Burkina Faso, which enjoys one of the best solar radiation conditions in the region, is a successful example of leveraging the transformative impact of solar energy and battery storage. With support from the World Bank, the country is deploying solar energy to power its national grid, as well as mini-grids and individual household systems. Solar power with battery storage is competitive in Burkina Faso compared to other technologies and its government was successful in attracting private sector investments to support this technology.

Last, achieving universal electricity access will involve significant commitment from political leaders, especially developing policies and regulations that can attract high-quality investments.  

A significant step in that direction was achieved at the World Bank’s 2020 Annual Meetings with a commitment to set up the Powering Transformation Platform in each African country. Through the platform, each government will set their country-specific vision, goals and metrics, track progress, and explore and exchange innovative ideas and emerging best practices according to their own national energy needs and plans. 

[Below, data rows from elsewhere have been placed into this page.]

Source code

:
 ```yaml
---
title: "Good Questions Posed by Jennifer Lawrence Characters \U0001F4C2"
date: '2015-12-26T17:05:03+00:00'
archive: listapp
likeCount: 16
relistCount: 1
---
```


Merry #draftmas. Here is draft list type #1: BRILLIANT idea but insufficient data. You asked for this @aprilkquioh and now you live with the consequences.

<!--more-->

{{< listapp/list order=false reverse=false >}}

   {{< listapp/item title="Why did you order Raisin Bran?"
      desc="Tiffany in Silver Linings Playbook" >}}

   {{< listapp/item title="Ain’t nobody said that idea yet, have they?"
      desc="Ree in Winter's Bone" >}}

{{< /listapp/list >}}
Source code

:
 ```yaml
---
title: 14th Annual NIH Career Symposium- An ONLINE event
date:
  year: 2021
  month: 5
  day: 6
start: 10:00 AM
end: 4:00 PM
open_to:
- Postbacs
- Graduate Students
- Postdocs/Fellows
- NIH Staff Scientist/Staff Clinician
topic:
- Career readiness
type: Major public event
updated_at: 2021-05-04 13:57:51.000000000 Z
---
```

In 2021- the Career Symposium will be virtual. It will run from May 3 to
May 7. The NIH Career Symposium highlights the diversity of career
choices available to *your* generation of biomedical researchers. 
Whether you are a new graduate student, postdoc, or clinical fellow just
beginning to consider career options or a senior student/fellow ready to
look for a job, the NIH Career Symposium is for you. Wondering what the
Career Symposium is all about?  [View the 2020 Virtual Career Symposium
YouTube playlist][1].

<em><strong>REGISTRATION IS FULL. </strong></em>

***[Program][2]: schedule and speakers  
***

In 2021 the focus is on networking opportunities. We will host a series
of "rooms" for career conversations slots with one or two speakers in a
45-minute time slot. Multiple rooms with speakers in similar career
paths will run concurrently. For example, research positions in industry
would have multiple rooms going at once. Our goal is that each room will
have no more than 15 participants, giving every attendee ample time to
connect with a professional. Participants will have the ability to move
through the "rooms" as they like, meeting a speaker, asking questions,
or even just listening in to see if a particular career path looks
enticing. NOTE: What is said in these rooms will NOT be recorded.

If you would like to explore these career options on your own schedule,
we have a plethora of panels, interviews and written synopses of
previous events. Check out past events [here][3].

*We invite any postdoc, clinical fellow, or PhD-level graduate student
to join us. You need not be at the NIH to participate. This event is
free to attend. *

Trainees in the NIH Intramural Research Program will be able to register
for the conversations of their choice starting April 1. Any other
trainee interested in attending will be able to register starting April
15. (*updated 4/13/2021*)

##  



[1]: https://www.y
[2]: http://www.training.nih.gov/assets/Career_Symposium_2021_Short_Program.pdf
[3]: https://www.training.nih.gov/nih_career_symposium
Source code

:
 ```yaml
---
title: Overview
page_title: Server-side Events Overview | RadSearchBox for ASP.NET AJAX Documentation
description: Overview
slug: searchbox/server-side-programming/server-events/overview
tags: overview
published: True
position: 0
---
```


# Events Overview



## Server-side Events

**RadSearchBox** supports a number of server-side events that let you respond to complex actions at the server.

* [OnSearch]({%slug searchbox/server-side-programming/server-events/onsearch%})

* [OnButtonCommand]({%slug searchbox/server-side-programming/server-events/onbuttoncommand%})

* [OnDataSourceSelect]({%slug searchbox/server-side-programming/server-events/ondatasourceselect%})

This platform will bring together the elements needed to bring electricity to all in West and Central Africa and help attract new financing.

Over the last 3 years, the World Bank has doubled its investments to increase electricity access rates in Central and West Africa.  We have committed more than $7.8 billion to support 40 electricity access programs, of which more than half directly support new electricity connections. These operations are expected to provide access to 16 million people. The aim is to increase electricity access rates in West and Central Africa from 50 percent today to 64 percent by 2026.

However, World Bank’s financing alone is not enough. Our estimates show that nearly $20 billion are required for universal electrification across Sub-Saharan Africa, aligning with calls to quadruple power investment to meet demand, with about $10 billion annually needed for West and Central Africa. 

Closing the funding gap will require mobilizing traditional and new partners, especially the private sector, which is willing to invest if enabling conditions are in place, as well as philanthropic capital, that can fill in the space in areas not yet commercially attractive. The World Bank is ready to play a catalytical role in leveraging new investments. 

This is vital as less than a decade remains to reach the 2030 SDG7 goal of ensuring electricity for all through affordable, reliable, and modern energy services. As headlines worldwide focus on soaring energy prices in the developed world, we cannot lose sight of the vast populations in Africa that still cannot access basic energy services. This is the true global energy crisis.